### EXERCISE DETAILS
The expected answer is a single number, namely how many lines in the data below hold the word "center".

Data extracted from a collection
▬▬▬▬▬▬

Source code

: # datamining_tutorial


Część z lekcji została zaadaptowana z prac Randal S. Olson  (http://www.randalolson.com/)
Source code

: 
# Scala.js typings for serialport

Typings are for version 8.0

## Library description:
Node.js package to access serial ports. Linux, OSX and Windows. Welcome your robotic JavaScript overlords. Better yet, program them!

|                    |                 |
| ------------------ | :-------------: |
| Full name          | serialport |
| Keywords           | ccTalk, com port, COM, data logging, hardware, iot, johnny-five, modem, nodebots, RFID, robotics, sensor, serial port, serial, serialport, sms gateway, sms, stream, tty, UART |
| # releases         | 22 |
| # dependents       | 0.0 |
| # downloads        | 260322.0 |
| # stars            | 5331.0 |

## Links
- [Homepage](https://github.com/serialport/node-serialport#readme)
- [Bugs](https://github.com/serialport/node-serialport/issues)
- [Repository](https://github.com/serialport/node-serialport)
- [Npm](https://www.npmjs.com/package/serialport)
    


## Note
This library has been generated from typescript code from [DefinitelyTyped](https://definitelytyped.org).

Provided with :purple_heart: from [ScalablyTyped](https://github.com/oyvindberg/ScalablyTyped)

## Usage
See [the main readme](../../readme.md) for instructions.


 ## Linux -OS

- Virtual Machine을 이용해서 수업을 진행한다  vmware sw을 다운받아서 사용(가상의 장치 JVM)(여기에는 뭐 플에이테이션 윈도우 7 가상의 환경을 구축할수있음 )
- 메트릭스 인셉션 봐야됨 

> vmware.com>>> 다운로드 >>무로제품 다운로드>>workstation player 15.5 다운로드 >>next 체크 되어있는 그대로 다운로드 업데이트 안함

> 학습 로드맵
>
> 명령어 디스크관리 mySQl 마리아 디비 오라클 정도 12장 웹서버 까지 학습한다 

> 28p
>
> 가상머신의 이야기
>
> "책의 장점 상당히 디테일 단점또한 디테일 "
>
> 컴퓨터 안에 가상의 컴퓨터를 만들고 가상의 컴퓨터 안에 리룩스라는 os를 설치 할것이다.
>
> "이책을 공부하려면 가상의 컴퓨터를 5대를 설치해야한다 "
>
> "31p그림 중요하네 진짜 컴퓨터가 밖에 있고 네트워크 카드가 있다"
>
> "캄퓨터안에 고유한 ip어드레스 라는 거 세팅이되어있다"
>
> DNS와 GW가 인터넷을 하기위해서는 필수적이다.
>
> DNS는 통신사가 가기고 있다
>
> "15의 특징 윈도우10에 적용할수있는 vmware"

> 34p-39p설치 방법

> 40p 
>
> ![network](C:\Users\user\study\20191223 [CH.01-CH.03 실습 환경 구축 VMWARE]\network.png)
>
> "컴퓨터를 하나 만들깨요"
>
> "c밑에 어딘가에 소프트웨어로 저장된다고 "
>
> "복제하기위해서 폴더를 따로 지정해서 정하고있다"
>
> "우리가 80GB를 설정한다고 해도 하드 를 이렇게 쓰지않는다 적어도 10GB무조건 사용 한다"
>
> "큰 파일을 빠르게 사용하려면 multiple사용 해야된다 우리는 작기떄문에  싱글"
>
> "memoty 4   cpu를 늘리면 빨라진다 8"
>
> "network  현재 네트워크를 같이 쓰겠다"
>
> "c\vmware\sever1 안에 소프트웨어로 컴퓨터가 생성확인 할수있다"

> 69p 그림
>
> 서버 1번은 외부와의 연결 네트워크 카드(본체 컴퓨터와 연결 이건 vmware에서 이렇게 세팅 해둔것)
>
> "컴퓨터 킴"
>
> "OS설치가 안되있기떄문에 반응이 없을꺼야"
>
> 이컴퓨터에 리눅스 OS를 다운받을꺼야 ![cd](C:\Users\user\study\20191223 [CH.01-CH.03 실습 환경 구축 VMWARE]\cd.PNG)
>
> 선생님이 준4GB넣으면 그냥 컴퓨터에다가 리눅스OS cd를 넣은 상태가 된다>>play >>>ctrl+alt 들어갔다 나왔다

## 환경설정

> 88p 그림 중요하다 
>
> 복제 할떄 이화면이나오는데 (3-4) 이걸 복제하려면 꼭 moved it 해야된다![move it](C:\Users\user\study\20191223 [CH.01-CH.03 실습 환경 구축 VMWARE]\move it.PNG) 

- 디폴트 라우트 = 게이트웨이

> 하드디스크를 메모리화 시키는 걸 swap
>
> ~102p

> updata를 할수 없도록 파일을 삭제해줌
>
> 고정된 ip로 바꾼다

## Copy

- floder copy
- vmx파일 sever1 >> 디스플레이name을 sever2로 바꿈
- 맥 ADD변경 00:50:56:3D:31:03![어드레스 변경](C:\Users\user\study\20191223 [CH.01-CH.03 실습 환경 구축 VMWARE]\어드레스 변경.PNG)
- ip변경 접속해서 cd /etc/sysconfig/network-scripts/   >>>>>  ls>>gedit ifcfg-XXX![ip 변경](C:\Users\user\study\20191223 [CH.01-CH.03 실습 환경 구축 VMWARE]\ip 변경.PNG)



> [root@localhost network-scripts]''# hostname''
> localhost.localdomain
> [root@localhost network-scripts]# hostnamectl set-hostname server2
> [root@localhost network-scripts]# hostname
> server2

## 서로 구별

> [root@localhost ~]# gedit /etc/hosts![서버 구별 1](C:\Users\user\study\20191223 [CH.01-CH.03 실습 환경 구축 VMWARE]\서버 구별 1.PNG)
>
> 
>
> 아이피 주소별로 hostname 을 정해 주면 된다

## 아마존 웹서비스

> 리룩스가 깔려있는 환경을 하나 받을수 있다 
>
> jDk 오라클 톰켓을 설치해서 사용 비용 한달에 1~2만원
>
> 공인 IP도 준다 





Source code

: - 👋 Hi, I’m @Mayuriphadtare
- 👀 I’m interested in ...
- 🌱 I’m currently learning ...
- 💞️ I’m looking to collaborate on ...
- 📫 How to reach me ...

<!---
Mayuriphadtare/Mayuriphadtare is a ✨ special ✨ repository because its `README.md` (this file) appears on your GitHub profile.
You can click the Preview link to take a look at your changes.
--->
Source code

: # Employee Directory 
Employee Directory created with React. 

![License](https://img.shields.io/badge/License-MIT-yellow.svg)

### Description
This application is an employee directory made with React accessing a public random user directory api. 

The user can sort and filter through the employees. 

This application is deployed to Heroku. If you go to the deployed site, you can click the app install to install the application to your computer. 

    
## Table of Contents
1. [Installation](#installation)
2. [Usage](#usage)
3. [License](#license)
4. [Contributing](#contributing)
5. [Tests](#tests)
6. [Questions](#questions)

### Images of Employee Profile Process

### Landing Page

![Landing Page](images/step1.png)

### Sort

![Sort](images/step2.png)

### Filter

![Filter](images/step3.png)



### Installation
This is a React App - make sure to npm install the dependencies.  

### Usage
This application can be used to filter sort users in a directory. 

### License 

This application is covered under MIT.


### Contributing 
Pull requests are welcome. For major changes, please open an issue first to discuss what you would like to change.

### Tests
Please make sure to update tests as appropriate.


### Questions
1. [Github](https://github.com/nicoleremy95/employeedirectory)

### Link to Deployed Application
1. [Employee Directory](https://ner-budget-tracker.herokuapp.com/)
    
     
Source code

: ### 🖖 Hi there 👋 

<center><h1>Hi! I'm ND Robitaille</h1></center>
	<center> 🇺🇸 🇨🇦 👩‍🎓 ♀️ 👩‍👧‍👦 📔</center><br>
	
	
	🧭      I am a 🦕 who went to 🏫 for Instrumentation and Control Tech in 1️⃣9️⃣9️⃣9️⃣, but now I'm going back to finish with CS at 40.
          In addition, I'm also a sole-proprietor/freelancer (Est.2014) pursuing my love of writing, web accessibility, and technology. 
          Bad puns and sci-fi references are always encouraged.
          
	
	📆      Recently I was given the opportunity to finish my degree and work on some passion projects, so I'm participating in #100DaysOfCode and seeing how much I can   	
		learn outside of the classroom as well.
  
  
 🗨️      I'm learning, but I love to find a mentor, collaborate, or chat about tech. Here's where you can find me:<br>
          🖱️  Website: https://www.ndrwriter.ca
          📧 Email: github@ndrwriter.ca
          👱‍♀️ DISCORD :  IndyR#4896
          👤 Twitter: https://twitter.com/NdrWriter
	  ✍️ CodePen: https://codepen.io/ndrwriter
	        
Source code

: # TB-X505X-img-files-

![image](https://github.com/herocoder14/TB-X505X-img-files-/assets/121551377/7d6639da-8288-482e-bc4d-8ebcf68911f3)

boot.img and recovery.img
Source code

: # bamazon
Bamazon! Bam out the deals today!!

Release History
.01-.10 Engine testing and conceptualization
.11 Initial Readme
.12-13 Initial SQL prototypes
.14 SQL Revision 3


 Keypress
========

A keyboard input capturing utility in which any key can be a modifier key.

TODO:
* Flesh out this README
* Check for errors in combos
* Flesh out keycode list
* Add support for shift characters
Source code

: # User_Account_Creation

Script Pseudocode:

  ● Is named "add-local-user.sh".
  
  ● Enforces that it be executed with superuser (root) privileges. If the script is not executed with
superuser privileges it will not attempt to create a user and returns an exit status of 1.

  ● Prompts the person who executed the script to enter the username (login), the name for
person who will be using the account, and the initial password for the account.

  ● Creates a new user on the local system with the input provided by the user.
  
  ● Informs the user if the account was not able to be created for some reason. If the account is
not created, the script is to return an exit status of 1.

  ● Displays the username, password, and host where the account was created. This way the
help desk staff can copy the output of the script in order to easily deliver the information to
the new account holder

▬▬▬▬▬▬

### WRITTEN RESPONSE
2